This historic period of global contagion and socioeconomic disruption has forced colleges and universities to confront challenges that have been festering since the Great Recession began in 2008. The question today is how higher education can acco

By Abraham Unger

August 19, 2020

This historic period of global contagion and socioeconomic disruption has forced colleges and universities to confront challenges that have been festering since the Great Recession began in 2008.

As Christen Aragoni, editor of Liberal Education, recently wrote, “The COVID-19 pandemic is simply laying bare just how much was already at stake. It is merely emphasizing with many exclamation points the importance of higher education’s mission to be on the forefront of protecting democracy and ensuring students are prepared to become engaged citizens.” The question today is how higher education can accomplish these enduring purposes of protecting democracy and creating engaged citizens as campuses have been shut down in varying degrees and as pedagogical uncertainty is paired with an economic crisis.

I propose one answer to this looming question: affordable, high-impact civic engagement.

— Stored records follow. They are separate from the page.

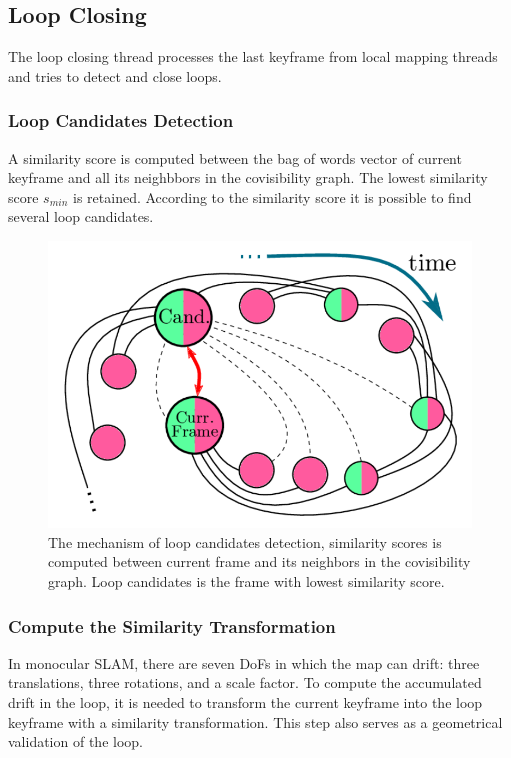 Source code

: \documentclass[letterpaper, 10 pt, conference]{ieeeconf}  %
\begin{document}
\subsection{Loop Closing}
The loop closing thread processes the last keyframe from local mapping threads and tries to detect and close loops.
\subsubsection{Loop Candidates Detection}
A similarity score is computed between the bag of words vector of current keyframe and all its neighbbors in the covisibility graph. The lowest similarity score $s_{min}$ is retained. According to the similarity score it is possible to find several loop candidates.
%
\begin{figure}[!htbp]%
\centering
\includegraphics[scale=0.19]{./images/loop_detection}
\caption{The mechanism of loop candidates detection, similarity scores is computed between current frame and its neighbors in the covisibility graph. Loop candidates is the frame with lowest similarity score.}
\label{loop_detection}
\end{figure}
%

\subsubsection{Compute the Similarity Transformation}
In monocular SLAM, there are seven DoFs in which the map can drift: three translations, three rotations, and a scale factor. To compute the accumulated drift in the loop, it is needed to transform the current keyframe into the loop keyframe with a similarity transformation. This step also serves as a geometrical validation of the loop.
\end{document}
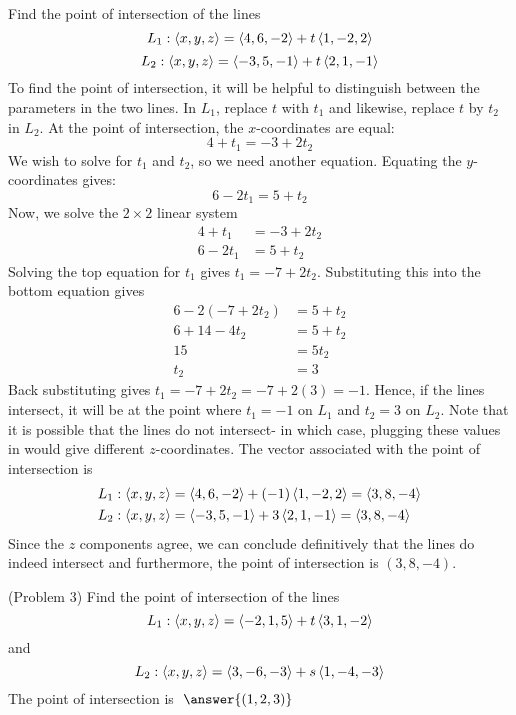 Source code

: \documentclass[handout]{ximera}
\begin{document}
\begin{example}[Example 3]
Find the point of intersection of the lines
\[
L_1: \left\langle x, y, z\right\rangle = \left\langle 4, 6, -2\right\rangle + t\left\langle 1, -2, 2\right\rangle
\]
\[
L_2: \left\langle x, y, z\right\rangle = \left\langle -3, 5, -1\right\rangle + t\left\langle 2, 1, -1\right\rangle
\]
To find the point of intersection, it will be helpful to distinguish between the parameters in the two lines.
In $L_1$, replace $t$ with $t_1$ and likewise, replace $t$ by $t_2$ in $L_2$. 
At the point of intersection, the $x$-coordinates are equal:
\[
4+t_1 = -3 + 2t_2
\]
We wish to solve for $t_1$ and $t_2$, so we need another equation. Equating the $y$-coordinates gives:
\[
6 -2t_1 = 5 + t_2
\]
Now, we solve the $2 \times 2$ linear system
\begin{align*}
4+t_1 &= -3 + 2t_2\\
6 -2t_1 &= 5 + t_2
\end{align*}
Solving the top equation for $t_1$ gives $t_1 = -7 + 2t_2$.  Substituting this into the bottom equation gives
\begin{align*}
6 - 2(-7+2t_2) &= 5 + t_2\\
6 + 14 - 4t_2 & = 5 + t_2\\
15 &= 5t_2\\
t_2 &=3
\end{align*}
Back substituting gives $t_1 = -7 + 2t_2 = -7 + 2(3) = -1$.
Hence, if the lines intersect, it will be at the point where $t_1 = -1$ on $L_1$ and $t_2 = 3$ on $L_2$.
Note that it is possible that the lines do not intersect- in which case, plugging these values in would 
give different $z$-coordinates.
The vector associated with the point of intersection is
\begin{align*}
L_1: \left\langle x, y, z\right\rangle &= \left\langle 4, 6, -2\right\rangle + (-1)\left\langle 1, -2, 2\right\rangle = \left\langle 3, 8, -4\right\rangle\\
L_2: \left\langle x, y, z\right\rangle &= \left\langle -3, 5, -1\right\rangle + 3\left\langle 2, 1, -1\right\rangle = \left\langle 3, 8, -4\right\rangle
\end{align*}
Since the $z$ components agree, we can conclude definitively that the lines do indeed intersect and furthermore, 
the point of intersection is $(3, 8, -4)$.
\end{example}

\begin{problem}(Problem 3)
Find the point of intersection of the lines
\[
L_1: \left\langle x, y, z\right\rangle = \left\langle -2, 1, 5\right\rangle + t\left\langle 3, 1, -2\right\rangle
\]
and 
\[
L_2: \left\langle x, y, z\right\rangle = \left\langle 3, -6, -3\right\rangle + s\left\langle 1, -4, -3\right\rangle
\]
The point of intersection is $\;\answer{(1, 2, 3)}$
\end{problem}
\end{document}
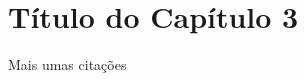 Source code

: \chapter{Título do Capítulo 3}
\label{cap3}

\lipsum

Mais umas citações \cite{AndroidTools, Chen1976}
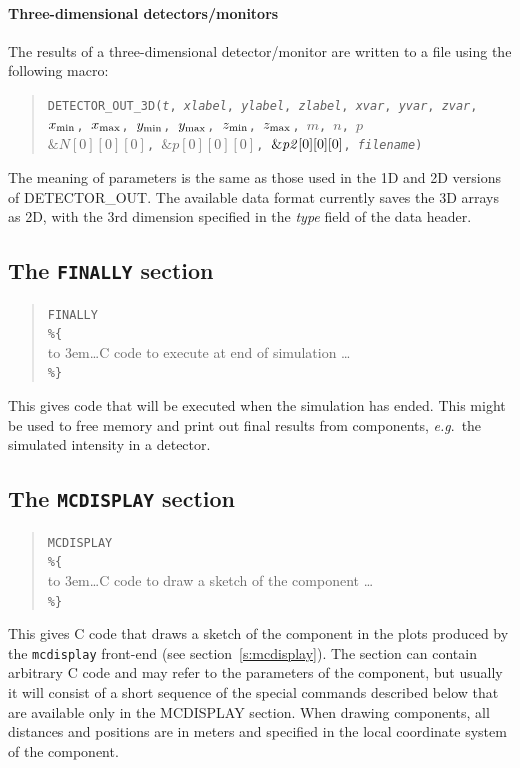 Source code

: \paragraph{Three-dimensional detectors/monitors}

The results of a three-dimensional detector/\discretionary{}{}{}mon\-i\-tor are written to a file using the
following macro:

\begin{quote}
  \texttt{DETECTOR\_OUT\_3D({\it t},
        {\it xlabel}, {\it ylabel}, {\it zlabel},
        {\it xvar}, {\it yvar}, {\it zvar},
        $x_{\rm min}$, $x_{\rm max}$, $y_{\rm min}$, $y_{\rm max}$,
        $z_{\rm min}$, $z_{\rm max}$, $m$, $n$, $p$\\
          $\&N[0][0][0]$, $\&p[0][0][0]$, $\&{\it p2}[0][0][0]$,
        {\it filename})}
\end{quote}
The meaning of parameters is the same as those used in the 1D and 2D
versions of DETECTOR\_OUT. The available data format currently saves
the 3D arrays as 2D, with the 3rd dimension specified in the {\it
  type} field of the data header.

\subsection{The \texttt{FINALLY} section}
\label{s:comp-finally}

\begin{quote}
  \texttt{FINALLY} \\
  \verb|%{| \\
  \hbox to 3em{}\ldots C code to execute at end of simulation \ldots \\
  \verb|%}|
\end{quote}
This gives code that will be executed when the simulation has
ended. This might be used to free memory and print out final results from components, \textit{e.g}.\ the
simulated intensity in a detector.

\subsection{The \texttt{MCDISPLAY} section}
\label{s:comp-mcdisplay}

\begin{quote}
  \texttt{MCDISPLAY} \\
  \verb|%{| \\
  \hbox to 3em{}\ldots C code to draw a sketch of the component \ldots \\
  \verb|%}|
\end{quote}
This gives C code that draws a sketch of the component in the plots
produced by the \verb+mcdisplay+ front-end (see
section~\ref{s:mcdisplay}). The section can contain arbitrary C code and
may refer to the parameters of the component, but usually it will
consist of a short sequence of the special commands described below that
are available only in the MCDISPLAY section.
When drawing components, all distances and positions are in meters and
specified in the local coordinate system of the component.

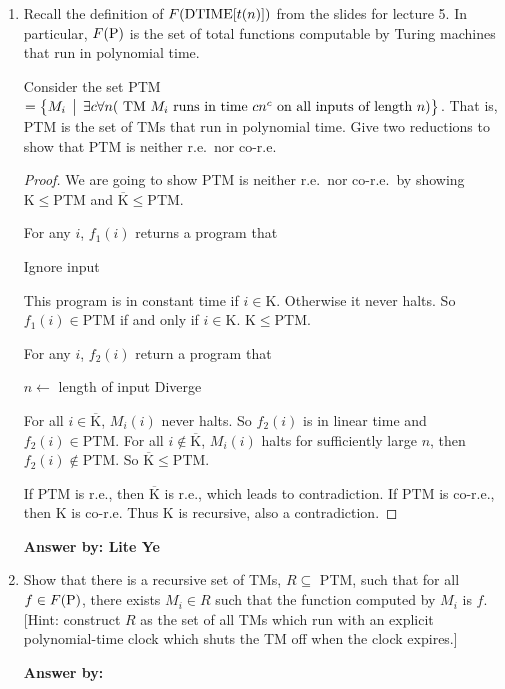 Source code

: \documentclass[12pt]{article}
\begin{document}
\noindent{}
\addtocounter{section}{1}

\begin{enumerate}
  \item Recall the definition of $F(\mbox{{\rm DTIME}}[t(n)])$ from the slides for lecture 5.  In particular,
  $F(\mbox{{\rm P}})$ is the set of total functions computable by Turing machines that run in polynomial time.  

Consider the set PTM  
$=\bigl\{ M_i \,\bigm|\, \exists c \forall n(\mbox{ TM $M_i$ runs in time $cn^c$ on all inputs of length $n$}
  ) \bigr\}$. 
That is, PTM is the set of TMs that run in polynomial time.
Give two reductions to show that PTM is neither r.e.\ nor co-r.e.

\begin{proof}
  We are going to show PTM is neither r.e.\ nor co-r.e.\ by showing
  $\mathrm{K}\leq \mathrm{PTM}$ and $\overline{\mathrm{K}}\leq \mathrm{PTM}$.
  
  For any $i$, $f_1(i)$ returns a program that
  \begin{center}
    \begin{algorithmic}
      \STATE Ignore input   \ELSE {}
      \ENDIF
    \end{algorithmic}
  \end{center}
  This program is in constant time if $i\in \mathrm{K}$. Otherwise it never halts. So $f_1(i)\in
  \mathrm{PTM}$ if and only if $i \in \mathrm{K}$. $\mathrm{K}\leq \mathrm{PTM}$.
  
  For any $i$, $f_2(i)$ return a program that
  \begin{center}
    \begin{algorithmic}
      \STATE $n \gets$ length of input
      \STATE Diverge
      \ELSE
      \ENDIF
    \end{algorithmic}
  \end{center}
  For all $i\in \overline{\mathrm{K}}$, $M_i(i)$ never halts. So $f_2(i)$ is in
  linear time and $f_2(i) \in \mathrm{PTM}$. For all $i\not\in
  \overline{\mathrm{K}}$, $M_i(i)$ halts for sufficiently large $n$, then
  $f_2(i)\not\in \mathrm{PTM}$. So $\overline{\mathrm{K}}\leq \mathrm{PTM}$.

  If $\mathrm{PTM}$ is r.e., then $\overline{\mathrm{K}}$ is r.e., which leads
  to contradiction. If $\mathrm{PTM}$ is co-r.e., then $\mathrm{K}$ is co-r.e.
  Thus $\mathrm{K}$ is recursive, also a contradiction.
\end{proof}

{\bf Answer by: Lite Ye} 

\item Show that there is a recursive set of TMs, $R \subseteq$ PTM, such that for all $f \in F(\mbox{{\rm P}})$,
  there exists $M_i \in R$ such that the function computed by $M_i$ is $f$.  [Hint:  construct $R$
    as the set of all TMs which run with an explicit polynomial-time clock which shuts the TM off
    when the clock expires.]

{\bf Answer by:} 

\end{enumerate}
\end{document}
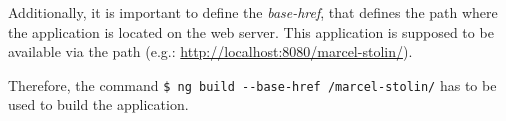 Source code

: Additionally, it is important to define the \textit{base-href}, that defines the path where the application is located on the web server. This application is supposed to be available via the path  (e.g.: \url{http://localhost:8080/marcel-stolin/}).


Therefore, the command \texttt{\$ ng build -{}-base-href /marcel-stolin/} has to be used to build the application.
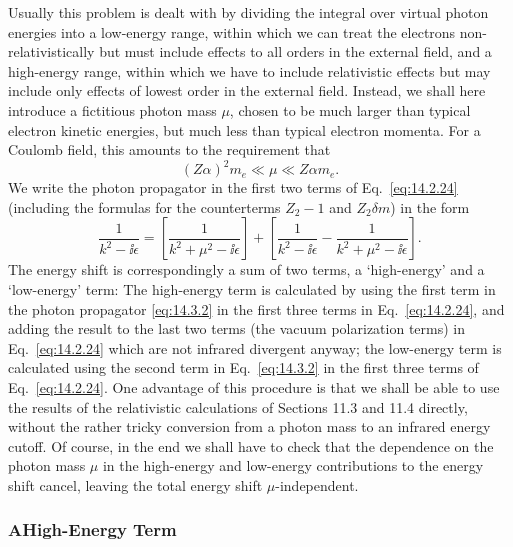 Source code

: Usually this problem is dealt with by dividing the integral over virtual
photon energies into a low-energy range, within which we can treat the
electrons non-relativistically but must include effects to all orders in the
external field, and a high-energy range, within which we have to include
relativistic effects but may include only effects of lowest order in the
external field. Instead, we shall here introduce a fictitious photon mass
$\mu$, chosen to be much larger than typical electron kinetic energies, but
much less than typical electron momenta. For a Coulomb field, this amounts to
the requirement that
\begin{equation}
(Z\alpha)^2m_e\ll\mu\ll Z\alpha m_e.
\tag{14.3.1}\label{eq:14.3.1}
\end{equation}
We write the photon propagator in the first two terms of Eq.~\eqref{eq:14.2.24}
(including the formulas for the counterterms $Z_2-1$ and $Z_2\delta m$) in the
form
\begin{equation}
\frac{1}{k^2-\ii\epsilon}
=\left[\frac{1}{k^2+\mu^2-\ii\epsilon}\right]
+\left[\frac{1}{k^2-\ii\epsilon}
-\frac{1}{k^2+\mu^2-\ii\epsilon}\right].
\tag{14.3.2}\label{eq:14.3.2}
\end{equation}
The energy shift is correspondingly a sum of two terms, a `high-energy' and a
`low-energy' term: The high-energy term is calculated by using the first term
in the photon propagator \eqref{eq:14.3.2} in the first three terms in
Eq.~\eqref{eq:14.2.24}, and adding the result to the last two terms (the vacuum
polarization terms) in Eq.~\eqref{eq:14.2.24} which are not infrared divergent
anyway; the low-energy term is calculated using the second term in
Eq.~\eqref{eq:14.3.2} in the first three terms of Eq.~\eqref{eq:14.2.24}. One
advantage of this procedure is that we shall be able to use the results of the
relativistic calculations of Sections 11.3 and 11.4 directly, without the
rather tricky conversion from a photon mass to an infrared energy cutoff. Of
course, in the end we shall have to check that the dependence on the photon
mass $\mu$ in the high-energy and low-energy contributions to the energy shift
cancel, leaving the total energy shift $\mu$-independent.

\subsubsection*{A\quad High-Energy Term}

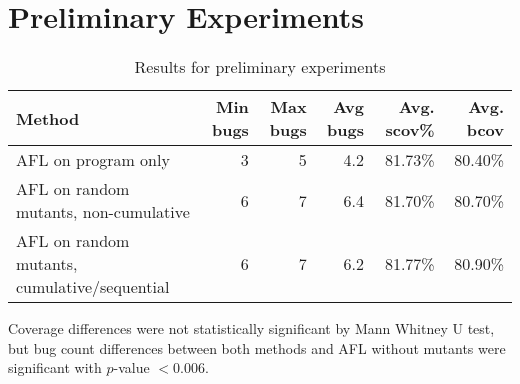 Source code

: \section{Preliminary Experiments}

\begin{table*}
\begin{tabular}{l|r|r|r|r|r}
  Method & Min bugs & Max bugs & Avg bugs & Avg. scov\% & Avg. bcov \\
  \hline
  AFL on program only & 3 & 5 & 4.2 & 81.73\% & 80.40\%\\
  \hline
  AFL on random mutants, non-cumulative  & 6 & 7 & 6.4 & 81.70\% & 80.70\%\\
  \hline
  AFL on random mutants, cumulative/sequential & 6 & 7 & 6.2 & 81.77\%
  & 80.90\%\\
  \hline
\end{tabular}
\caption{Results for preliminary experiments}
\end{table*}

Coverage differences were not statistically significant by Mann
Whitney U test, but bug count differences between both methods and AFL
without mutants were significant with $p$-value $< 0.006$.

Imagine an interdisciplinary team-taught course that positions students as members of a “think tank.” The think tank would engage in a formal partnership with a community agency to act as a consultant and produce research or another project that meets the agency’s needs. Community leaders, often happy to mentor students, could come to class as guest speakers to discuss the needs of local democracy as students talk through their hypotheses. Students would work in teams to produce different pieces of their research project, from a literature review to a concluding set of recommendations.

In addition to the regular course instructors, faculty from across campus can act as guest teachers to help students through steps of the process. For example, if the students have to conduct fieldwork in a neighborhood off campus, a theatre professor can visit the class and use role playing to walk students through the steps of approaching a local community member. Empathy and diversity would be integrated into the syllabus as students reflect on their role as researchers and citizens in the wider world beyond their campus. In addition to producing the project itself, think tank research teams should regularly update their respective community partners on their progress, and presentations by course research teams to the agency’s board or executive staff would cap off the course.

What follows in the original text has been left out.